Caffeine is actually poisonous, its used to ward off insects. However since humans a much much bigger then insects, the poison has little to no effect and works as a way jump start your day. The largest dose of caffeine ever survived was about a 100grams of it and that wasn't in coffee or energy drink form.

To compare, you would need to drink about 30 bottles of soda in rapid succession to get around 10 grams of caffeine in your system. At that point you are more likely to die from other causes such as a ruptured stomach or even water poisoning.


----------



## John Wick (Jun 16, 2017)

Xiammes said:


> Caffeine is actually poisonous, its used to ward off insects. However since humans a much much bigger then insects, the poison has little to no effect and works as a way jump start your day. The largest dose of caffeine ever survived was about a 100grams of it and that wasn't in coffee or energy drink form.
> 
> To compare, you would need to drink about 30 bottles of soda in rapid succession to get around 10 grams of caffeine in your system. At that point you are more likely to die from other causes such as a ruptured stomach or even water poisoning.

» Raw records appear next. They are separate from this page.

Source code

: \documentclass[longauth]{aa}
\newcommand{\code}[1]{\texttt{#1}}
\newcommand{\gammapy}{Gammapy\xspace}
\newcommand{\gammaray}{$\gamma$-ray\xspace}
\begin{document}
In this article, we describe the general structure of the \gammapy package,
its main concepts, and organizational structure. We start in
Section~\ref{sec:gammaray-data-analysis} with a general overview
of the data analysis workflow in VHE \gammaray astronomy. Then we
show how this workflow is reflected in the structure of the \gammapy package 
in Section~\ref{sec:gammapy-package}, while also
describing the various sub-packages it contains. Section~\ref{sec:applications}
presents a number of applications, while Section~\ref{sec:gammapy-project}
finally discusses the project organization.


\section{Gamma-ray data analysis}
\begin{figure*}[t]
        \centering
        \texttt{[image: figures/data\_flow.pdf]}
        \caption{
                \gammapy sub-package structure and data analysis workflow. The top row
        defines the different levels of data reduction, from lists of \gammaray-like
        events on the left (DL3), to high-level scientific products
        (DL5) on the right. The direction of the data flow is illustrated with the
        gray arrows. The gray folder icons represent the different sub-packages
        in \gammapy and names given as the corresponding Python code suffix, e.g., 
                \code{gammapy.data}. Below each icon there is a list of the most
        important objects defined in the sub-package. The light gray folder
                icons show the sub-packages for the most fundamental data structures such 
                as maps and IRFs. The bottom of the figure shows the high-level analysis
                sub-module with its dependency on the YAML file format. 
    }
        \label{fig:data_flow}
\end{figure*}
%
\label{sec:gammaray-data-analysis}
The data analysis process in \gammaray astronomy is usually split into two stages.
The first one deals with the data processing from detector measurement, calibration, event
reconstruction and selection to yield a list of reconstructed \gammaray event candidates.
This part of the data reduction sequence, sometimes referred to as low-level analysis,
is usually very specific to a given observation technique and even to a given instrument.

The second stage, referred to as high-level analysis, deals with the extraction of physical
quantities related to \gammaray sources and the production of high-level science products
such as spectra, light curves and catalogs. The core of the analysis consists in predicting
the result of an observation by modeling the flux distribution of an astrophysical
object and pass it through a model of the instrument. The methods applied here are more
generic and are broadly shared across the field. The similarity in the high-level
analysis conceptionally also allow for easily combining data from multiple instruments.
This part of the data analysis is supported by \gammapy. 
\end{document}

you could die from boredom before you died from a case of caffeine over dose

Reactions: Funny 1


----------



## DemonDragonJ (Jun 18, 2017)

John Wick said:


> you could die from boredom before you died from a case of caffeine over dose



May I quote this post in my signature? It is very hilarious, and I wish to immortalize it.


----------



## John Wick (Jun 18, 2017)

DemonDragonJ said:


> May I quote this post in my signature? It is very hilarious, and I wish to immortalize it.


Go for it.


----------



## DemonDragonJ (Jun 18, 2017)

John Wick said:


> Go for it.



Thank you very much.


----------



## Karasu (Jul 10, 2017)

No. It seems that people understand that caffeine works best when used sparingly, and people just drink it on and off. Or drink for a while and back off, and shampoo, rinse, repeat.


----------



## Mider T (Jul 10, 2017)

Futurama taught me enough of it allows you to enter the Speed Force.

Reactions: Funny 1


----------